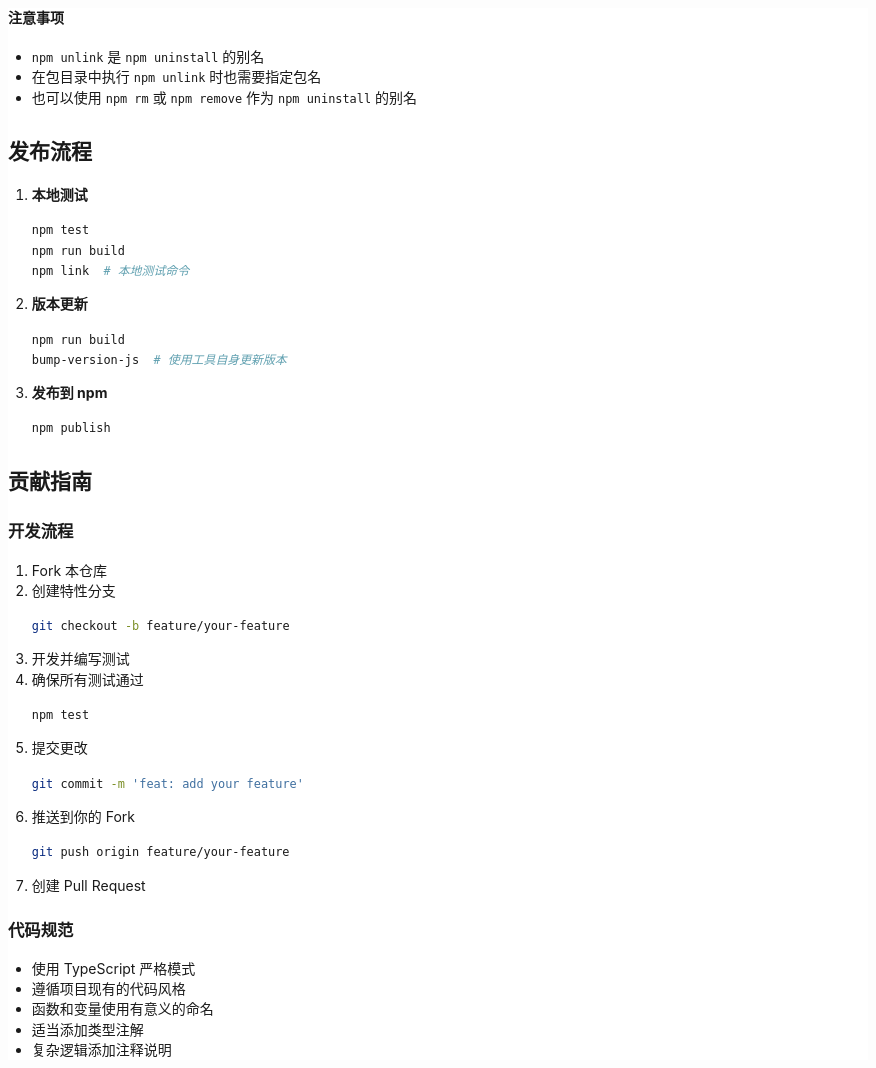 #### 注意事项

- `npm unlink` 是 `npm uninstall` 的别名
- 在包目录中执行 `npm unlink` 时也需要指定包名
- 也可以使用 `npm rm` 或 `npm remove` 作为 `npm uninstall` 的别名

## 发布流程

1. **本地测试**
   ```bash
   npm test
   npm run build
   npm link  # 本地测试命令
   ```

2. **版本更新**
   ```bash
   npm run build
   bump-version-js  # 使用工具自身更新版本
   ```

3. **发布到 npm**
   ```bash
   npm publish
   ```

## 贡献指南

### 开发流程

1. Fork 本仓库
2. 创建特性分支
   ```bash
   git checkout -b feature/your-feature
   ```
3. 开发并编写测试
4. 确保所有测试通过
   ```bash
   npm test
   ```
5. 提交更改
   ```bash
   git commit -m 'feat: add your feature'
   ```
6. 推送到你的 Fork
   ```bash
   git push origin feature/your-feature
   ```
7. 创建 Pull Request

### 代码规范

- 使用 TypeScript 严格模式
- 遵循项目现有的代码风格
- 函数和变量使用有意义的命名
- 适当添加类型注解
- 复杂逻辑添加注释说明
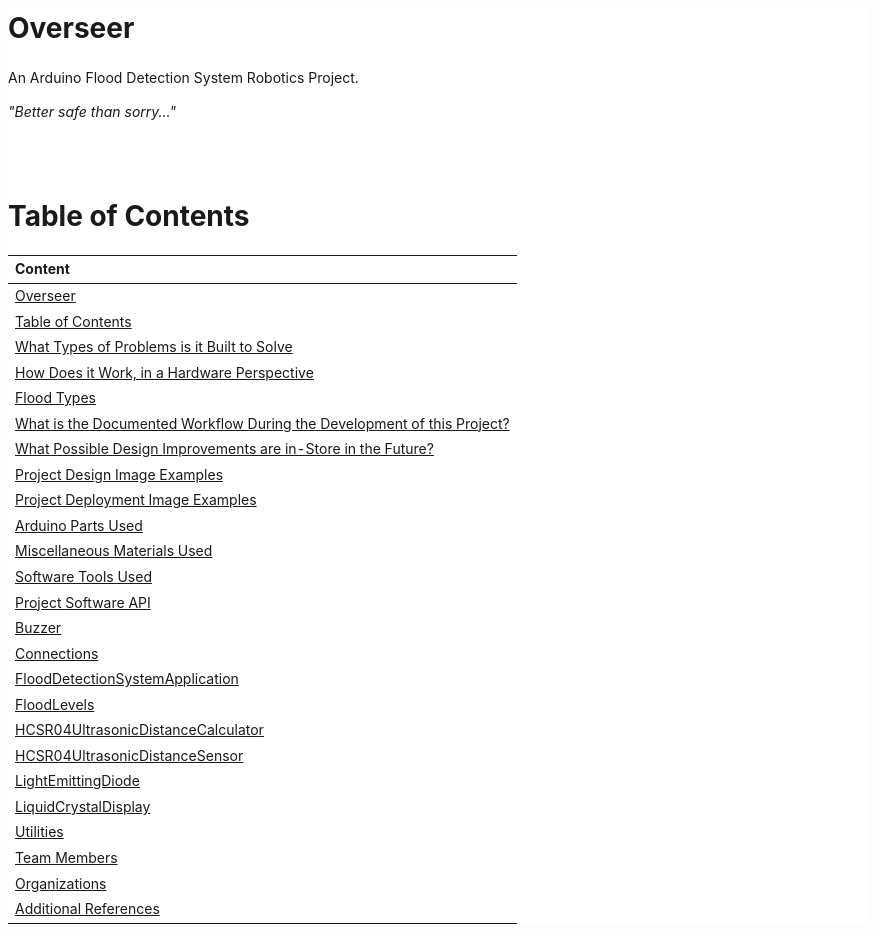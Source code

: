# Overseer

An Arduino Flood Detection System Robotics Project.

*"Better safe than sorry..."*

</br>

# Table of Contents

| Content |
| :--- |
| [Overseer](#overseer) |
| [Table of Contents](#table-of-contents) |
| [What Types of Problems is it Built to Solve](#what-types-of-problems-is-it-built-to-solve) |
| [How Does it Work, in a Hardware Perspective](#how-does-it-work-in-a-hardware-perspective) |
| [Flood Types](#flood-types) |
| [What is the Documented Workflow During the Development of this Project?](#what-is-the-documented-workflow-during-the-development-of-this-project) |
| [What Possible Design Improvements are in-Store in the Future?](#what-possible-design-improvements-are-in-store-in-the-future) |
| [Project Design Image Examples](#project-design-image-examples) |
| [Project Deployment Image Examples](#project-deployment-image-examples) |
| [Arduino Parts Used](#arduino-parts-used) |
| [Miscellaneous Materials Used](#miscellaneous-materials-used) |
| [Software Tools Used](#software-tools-used) |
| [Project Software API](#project-software-api) |
| [Buzzer](#buzzer) |
| [Connections](#connections) |
| [FloodDetectionSystemApplication](#flooddetectionsystemapplication) |
| [FloodLevels](#floodlevels) |
| [HCSR04UltrasonicDistanceCalculator](#hcsr04ultrasonicdistancecalculator) |
| [HCSR04UltrasonicDistanceSensor](#hcsr04ultrasonicdistancesensor) |
| [LightEmittingDiode](#lightemittingdiode) |
| [LiquidCrystalDisplay](#liquidcrystaldisplay) |
| [Utilities](#utilities) |
| [Team Members](#team-members) |
| [Organizations](#organizations) |
| [Additional References](#additional-references) |
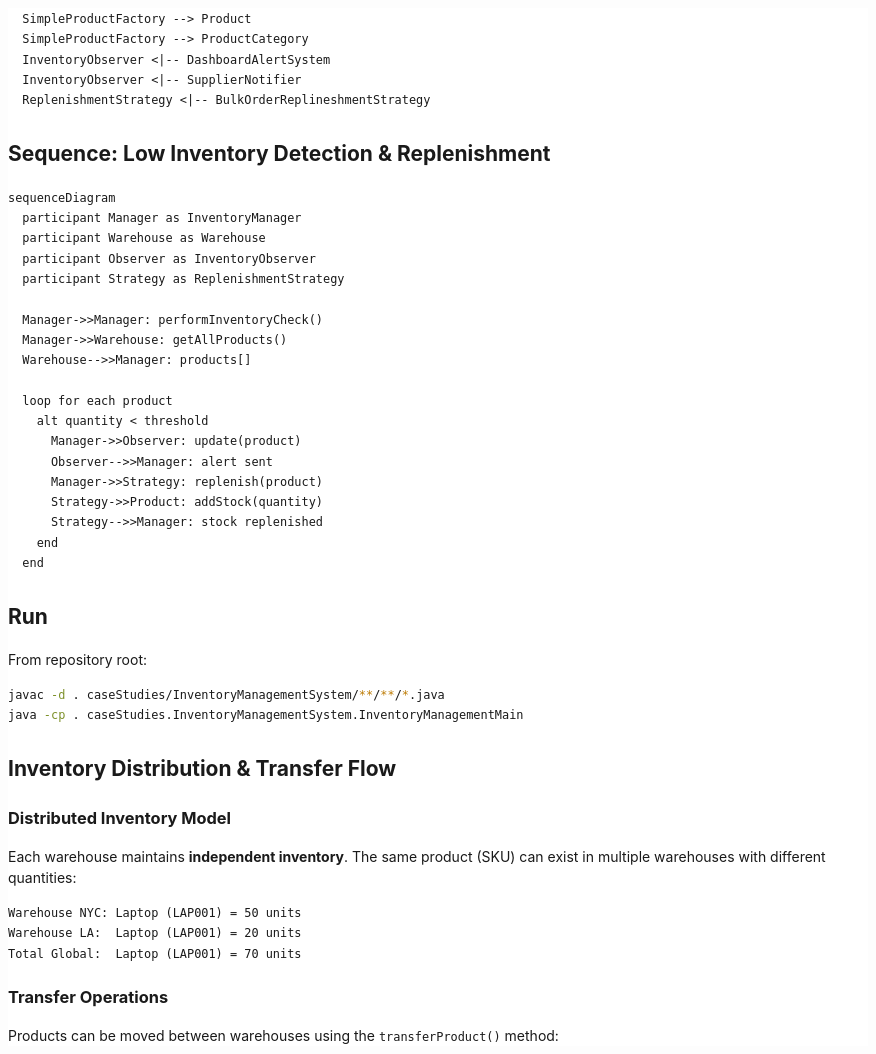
 ```mermaid
  SimpleProductFactory --> Product
  SimpleProductFactory --> ProductCategory
  InventoryObserver <|-- DashboardAlertSystem
  InventoryObserver <|-- SupplierNotifier
  ReplenishmentStrategy <|-- BulkOrderReplineshmentStrategy
```

## Sequence: Low Inventory Detection & Replenishment
```mermaid
sequenceDiagram
  participant Manager as InventoryManager
  participant Warehouse as Warehouse
  participant Observer as InventoryObserver
  participant Strategy as ReplenishmentStrategy

  Manager->>Manager: performInventoryCheck()
  Manager->>Warehouse: getAllProducts()
  Warehouse-->>Manager: products[]

  loop for each product
    alt quantity < threshold
      Manager->>Observer: update(product)
      Observer-->>Manager: alert sent
      Manager->>Strategy: replenish(product)
      Strategy->>Product: addStock(quantity)
      Strategy-->>Manager: stock replenished
    end
  end
```

## Run
From repository root:
```bash
javac -d . caseStudies/InventoryManagementSystem/**/**/*.java
java -cp . caseStudies.InventoryManagementSystem.InventoryManagementMain
```

## Inventory Distribution & Transfer Flow

### Distributed Inventory Model
Each warehouse maintains **independent inventory**. The same product (SKU) can exist in multiple warehouses with different quantities:

```
Warehouse NYC: Laptop (LAP001) = 50 units
Warehouse LA:  Laptop (LAP001) = 20 units
Total Global:  Laptop (LAP001) = 70 units
```

### Transfer Operations
Products can be moved between warehouses using the `transferProduct()` method:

-*-

Exercise brief >>
Using the material above, filter for lines holding "feature" and copy each one.

Answer space >>
   git checkout -b feature/your-feature
   git commit -m 'feat: add your feature'
   git push origin feature/your-feature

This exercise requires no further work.